(Instructions for the task) This exercise calls for every record to be set down again, exactly and in full.

[Extracted data entries]
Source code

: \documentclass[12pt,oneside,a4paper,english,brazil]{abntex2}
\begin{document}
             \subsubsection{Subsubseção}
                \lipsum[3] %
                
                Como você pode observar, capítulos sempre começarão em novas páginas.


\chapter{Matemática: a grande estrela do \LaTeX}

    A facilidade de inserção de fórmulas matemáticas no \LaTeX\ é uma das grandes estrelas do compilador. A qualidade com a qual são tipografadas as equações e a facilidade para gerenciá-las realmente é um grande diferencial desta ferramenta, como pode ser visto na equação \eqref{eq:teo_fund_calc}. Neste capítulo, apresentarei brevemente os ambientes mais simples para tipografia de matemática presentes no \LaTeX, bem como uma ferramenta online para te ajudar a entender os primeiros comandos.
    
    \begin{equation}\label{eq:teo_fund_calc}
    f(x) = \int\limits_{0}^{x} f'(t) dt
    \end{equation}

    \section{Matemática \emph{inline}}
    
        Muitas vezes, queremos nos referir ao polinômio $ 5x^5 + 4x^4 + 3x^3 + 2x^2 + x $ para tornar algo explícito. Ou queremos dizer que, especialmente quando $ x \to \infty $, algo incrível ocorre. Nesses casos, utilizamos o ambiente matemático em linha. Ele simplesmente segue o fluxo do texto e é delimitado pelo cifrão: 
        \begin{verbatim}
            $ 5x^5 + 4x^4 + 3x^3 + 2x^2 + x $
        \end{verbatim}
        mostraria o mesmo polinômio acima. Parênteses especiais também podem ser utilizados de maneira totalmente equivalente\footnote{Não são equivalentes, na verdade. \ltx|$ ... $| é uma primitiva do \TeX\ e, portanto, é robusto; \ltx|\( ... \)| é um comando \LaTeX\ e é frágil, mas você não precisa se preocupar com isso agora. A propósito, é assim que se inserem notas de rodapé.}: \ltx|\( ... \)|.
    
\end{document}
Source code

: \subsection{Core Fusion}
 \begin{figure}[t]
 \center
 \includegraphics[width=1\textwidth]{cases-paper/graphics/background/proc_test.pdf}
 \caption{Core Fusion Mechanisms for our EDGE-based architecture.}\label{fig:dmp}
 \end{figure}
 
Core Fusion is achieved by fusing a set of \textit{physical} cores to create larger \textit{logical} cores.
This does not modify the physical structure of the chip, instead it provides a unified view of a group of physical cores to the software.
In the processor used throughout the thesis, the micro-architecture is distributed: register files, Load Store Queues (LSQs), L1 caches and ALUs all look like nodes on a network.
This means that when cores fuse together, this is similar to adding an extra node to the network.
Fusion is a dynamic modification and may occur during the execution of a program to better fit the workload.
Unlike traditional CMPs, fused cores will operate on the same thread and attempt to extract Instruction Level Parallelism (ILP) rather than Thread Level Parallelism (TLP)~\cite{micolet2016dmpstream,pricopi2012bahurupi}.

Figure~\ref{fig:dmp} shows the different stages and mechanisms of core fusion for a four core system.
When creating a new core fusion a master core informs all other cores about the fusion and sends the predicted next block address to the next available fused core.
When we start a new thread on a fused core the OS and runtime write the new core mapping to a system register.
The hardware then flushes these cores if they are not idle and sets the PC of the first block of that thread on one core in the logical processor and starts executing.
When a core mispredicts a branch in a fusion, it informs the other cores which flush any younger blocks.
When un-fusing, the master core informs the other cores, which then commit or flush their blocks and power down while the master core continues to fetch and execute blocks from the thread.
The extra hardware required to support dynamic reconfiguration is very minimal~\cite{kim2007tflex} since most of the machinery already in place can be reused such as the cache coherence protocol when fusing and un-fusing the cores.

(Exercise response)
Source code

: \documentclass[12pt,oneside,a4paper,english,brazil]{abntex2}
\begin{document}
             \subsubsection{Subsubseção}
                \lipsum[3] %
                
                Como você pode observar, capítulos sempre começarão em novas páginas.


\chapter{Matemática: a grande estrela do \LaTeX}

    A facilidade de inserção de fórmulas matemáticas no \LaTeX\ é uma das grandes estrelas do compilador. A qualidade com a qual são tipografadas as equações e a facilidade para gerenciá-las realmente é um grande diferencial desta ferramenta, como pode ser visto na equação \eqref{eq:teo_fund_calc}. Neste capítulo, apresentarei brevemente os ambientes mais simples para tipografia de matemática presentes no \LaTeX, bem como uma ferramenta online para te ajudar a entender os primeiros comandos.
    
    \begin{equation}\label{eq:teo_fund_calc}
    f(x) = \int\limits_{0}^{x} f'(t) dt
    \end{equation}

    \section{Matemática \emph{inline}}
    
        Muitas vezes, queremos nos referir ao polinômio $ 5x^5 + 4x^4 + 3x^3 + 2x^2 + x $ para tornar algo explícito. Ou queremos dizer que, especialmente quando $ x \to \infty $, algo incrível ocorre. Nesses casos, utilizamos o ambiente matemático em linha. Ele simplesmente segue o fluxo do texto e é delimitado pelo cifrão: 
        \begin{verbatim}
            $ 5x^5 + 4x^4 + 3x^3 + 2x^2 + x $
        \end{verbatim}
        mostraria o mesmo polinômio acima. Parênteses especiais também podem ser utilizados de maneira totalmente equivalente\footnote{Não são equivalentes, na verdade. \ltx|$ ... $| é uma primitiva do \TeX\ e, portanto, é robusto; \ltx|\( ... \)| é um comando \LaTeX\ e é frágil, mas você não precisa se preocupar com isso agora. A propósito, é assim que se inserem notas de rodapé.}: \ltx|\( ... \)|.
    
\end{document}
Source code

: \subsection{Core Fusion}
 \begin{figure}[t]
 \center
 \includegraphics[width=1\textwidth]{cases-paper/graphics/background/proc_test.pdf}
 \caption{Core Fusion Mechanisms for our EDGE-based architecture.}\label{fig:dmp}
 \end{figure}
 
Core Fusion is achieved by fusing a set of \textit{physical} cores to create larger \textit{logical} cores.
This does not modify the physical structure of the chip, instead it provides a unified view of a group of physical cores to the software.
In the processor used throughout the thesis, the micro-architecture is distributed: register files, Load Store Queues (LSQs), L1 caches and ALUs all look like nodes on a network.
This means that when cores fuse together, this is similar to adding an extra node to the network.
Fusion is a dynamic modification and may occur during the execution of a program to better fit the workload.
Unlike traditional CMPs, fused cores will operate on the same thread and attempt to extract Instruction Level Parallelism (ILP) rather than Thread Level Parallelism (TLP)~\cite{micolet2016dmpstream,pricopi2012bahurupi}.

Figure~\ref{fig:dmp} shows the different stages and mechanisms of core fusion for a four core system.
When creating a new core fusion a master core informs all other cores about the fusion and sends the predicted next block address to the next available fused core.
When we start a new thread on a fused core the OS and runtime write the new core mapping to a system register.
The hardware then flushes these cores if they are not idle and sets the PC of the first block of that thread on one core in the logical processor and starts executing.
When a core mispredicts a branch in a fusion, it informs the other cores which flush any younger blocks.
When un-fusing, the master core informs the other cores, which then commit or flush their blocks and power down while the master core continues to fetch and execute blocks from the thread.
The extra hardware required to support dynamic reconfiguration is very minimal~\cite{kim2007tflex} since most of the machinery already in place can be reused such as the cache coherence protocol when fusing and un-fusing the cores.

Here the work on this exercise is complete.